*** Begin section ***
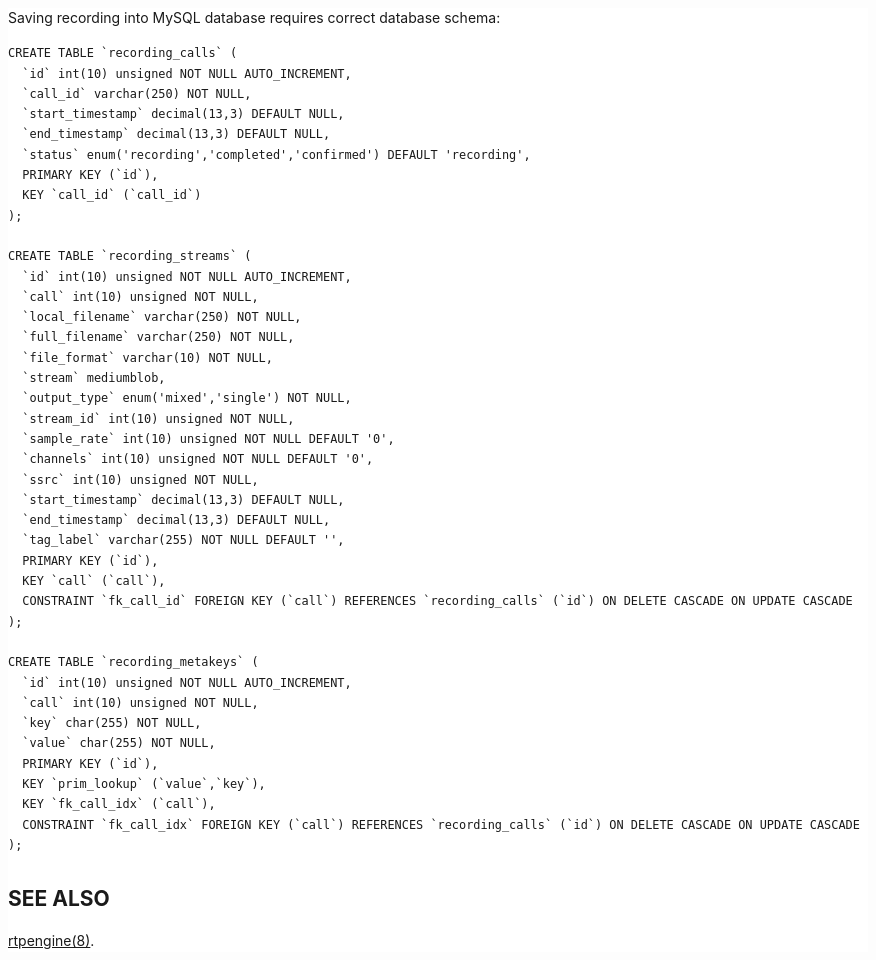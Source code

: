 Saving recording into MySQL database requires correct database schema:
```
CREATE TABLE `recording_calls` (
  `id` int(10) unsigned NOT NULL AUTO_INCREMENT,
  `call_id` varchar(250) NOT NULL,
  `start_timestamp` decimal(13,3) DEFAULT NULL,
  `end_timestamp` decimal(13,3) DEFAULT NULL,
  `status` enum('recording','completed','confirmed') DEFAULT 'recording',
  PRIMARY KEY (`id`),
  KEY `call_id` (`call_id`)
);

CREATE TABLE `recording_streams` (
  `id` int(10) unsigned NOT NULL AUTO_INCREMENT,
  `call` int(10) unsigned NOT NULL,
  `local_filename` varchar(250) NOT NULL,
  `full_filename` varchar(250) NOT NULL,
  `file_format` varchar(10) NOT NULL,
  `stream` mediumblob,
  `output_type` enum('mixed','single') NOT NULL,
  `stream_id` int(10) unsigned NOT NULL,
  `sample_rate` int(10) unsigned NOT NULL DEFAULT '0',
  `channels` int(10) unsigned NOT NULL DEFAULT '0',
  `ssrc` int(10) unsigned NOT NULL,
  `start_timestamp` decimal(13,3) DEFAULT NULL,
  `end_timestamp` decimal(13,3) DEFAULT NULL,
  `tag_label` varchar(255) NOT NULL DEFAULT '',
  PRIMARY KEY (`id`),
  KEY `call` (`call`),
  CONSTRAINT `fk_call_id` FOREIGN KEY (`call`) REFERENCES `recording_calls` (`id`) ON DELETE CASCADE ON UPDATE CASCADE
);

CREATE TABLE `recording_metakeys` (
  `id` int(10) unsigned NOT NULL AUTO_INCREMENT,
  `call` int(10) unsigned NOT NULL,
  `key` char(255) NOT NULL,
  `value` char(255) NOT NULL,
  PRIMARY KEY (`id`),
  KEY `prim_lookup` (`value`,`key`),
  KEY `fk_call_idx` (`call`),
  CONSTRAINT `fk_call_idx` FOREIGN KEY (`call`) REFERENCES `recording_calls` (`id`) ON DELETE CASCADE ON UPDATE CASCADE
);
```

## SEE ALSO

[rtpengine(8)](http://man.he.net/man8/rtpengine).
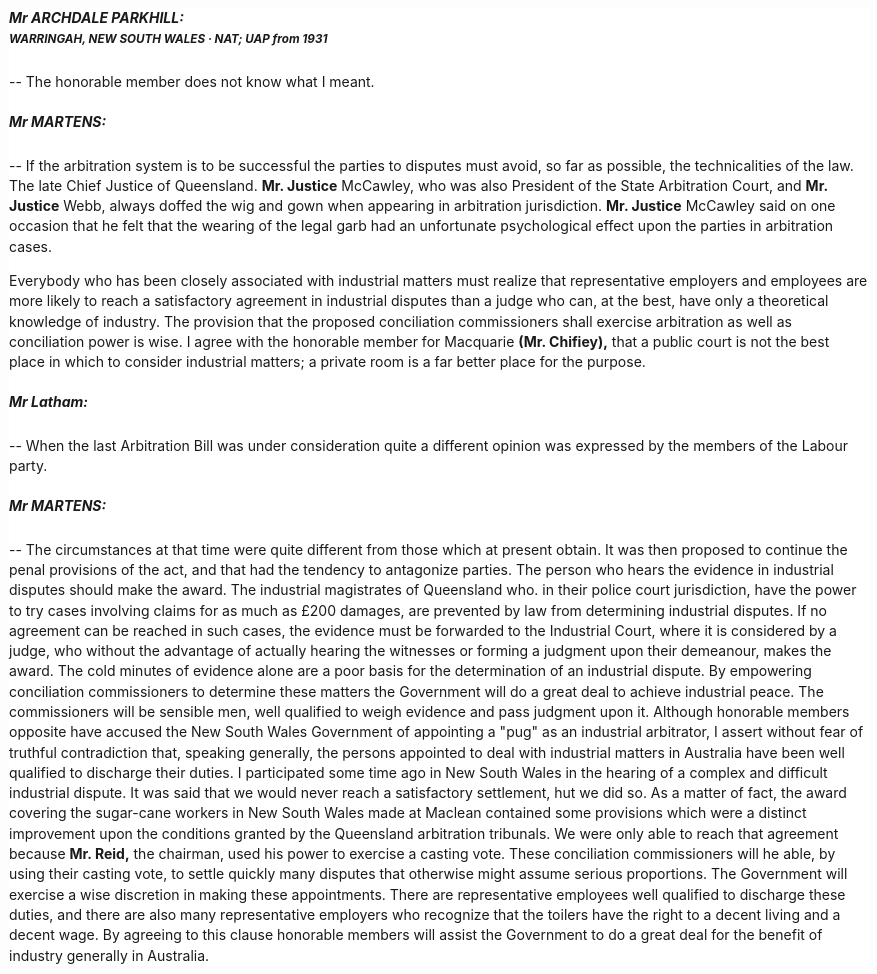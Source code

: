 ##### Mr ARCHDALE PARKHILL:<br><small class="text-muted">WARRINGAH, NEW SOUTH WALES &middot; NAT; UAP from 1931</small>

--  The honorable member does not know what I meant. 

##### Mr MARTENS:

-- If the arbitration system is to be successful the parties to disputes must avoid, so far as possible, the technicalities of the law. The late Chief Justice of Queensland.  **Mr. Justice**  McCawley, who was also  President  of the State Arbitration Court, and  **Mr. Justice**  Webb, always doffed the wig and gown when appearing in arbitration jurisdiction.  **Mr. Justice**  McCawley said on one occasion that he felt that the wearing of the legal garb had an unfortunate psychological effect upon the parties in arbitration cases. 

Everybody who has been closely associated with industrial matters must realize that representative employers and employees are more likely to reach a satisfactory agreement in industrial disputes than a judge who can, at the best, have only a theoretical knowledge of industry. The provision that the proposed conciliation commissioners shall exercise arbitration as well as conciliation power is wise. I agree with the honorable member for Macquarie  **(Mr. Chifiey),**  that a public court is not the best place in which to consider industrial matters; a private room is a far better place for the purpose. 

##### Mr Latham:

--  When the last Arbitration Bill was under consideration quite a different opinion was expressed by the members of the Labour party. 

##### Mr MARTENS:

-- The circumstances at that time were quite different from those which at present obtain. It was then proposed to continue the penal provisions of the act, and that had the tendency to antagonize parties. The person who hears the evidence in industrial disputes should make the award. The industrial magistrates of Queensland who. in their police court jurisdiction, have the power to try cases involving claims for as much as £200 damages, are prevented by law from determining industrial disputes. If no agreement can be reached in such cases, the evidence must be forwarded to the Industrial Court, where it is considered by a judge, who without the advantage of actually hearing the witnesses or forming a judgment upon their demeanour, makes the award. The cold minutes of evidence alone are a poor basis for the determination of an industrial dispute. By empowering conciliation commissioners to determine these matters the Government will do a great deal to achieve industrial peace. The commissioners will be sensible men, well qualified to weigh evidence and pass judgment upon it. Although honorable members opposite have accused the New South Wales Government of appointing a "pug" as an industrial arbitrator, I assert without fear of truthful contradiction that, speaking generally, the persons appointed to deal with industrial matters in Australia have been well qualified to discharge their duties. I participated some time ago in New South Wales in the hearing of a complex and difficult industrial dispute. It was said that we would never reach a satisfactory settlement, hut we did so. As a matter of fact, the award covering the sugar-cane workers in New South Wales made at Maclean contained some provisions which were a distinct improvement upon the conditions granted by the Queensland arbitration tribunals. We were only able to reach that agreement because  **Mr. Reid,**  the  chairman,  used his power to exercise a casting vote. These conciliation commissioners will he able, by using their casting vote, to settle quickly many disputes that otherwise might assume serious proportions. The Government will exercise a wise discretion in making these appointments. There are representative employees well qualified to discharge these duties, and there are also many representative employers who recognize that the toilers have the right to a decent living and a decent wage. By agreeing to this clause honorable members will assist the Government to do a great deal for the benefit of industry generally in Australia.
*** End section ***
__Exercise__. All lines above containing the string "TABLE": copy each one.

__Task output__.
CREATE TABLE `recording_calls` (
CREATE TABLE `recording_streams` (
CREATE TABLE `recording_metakeys` (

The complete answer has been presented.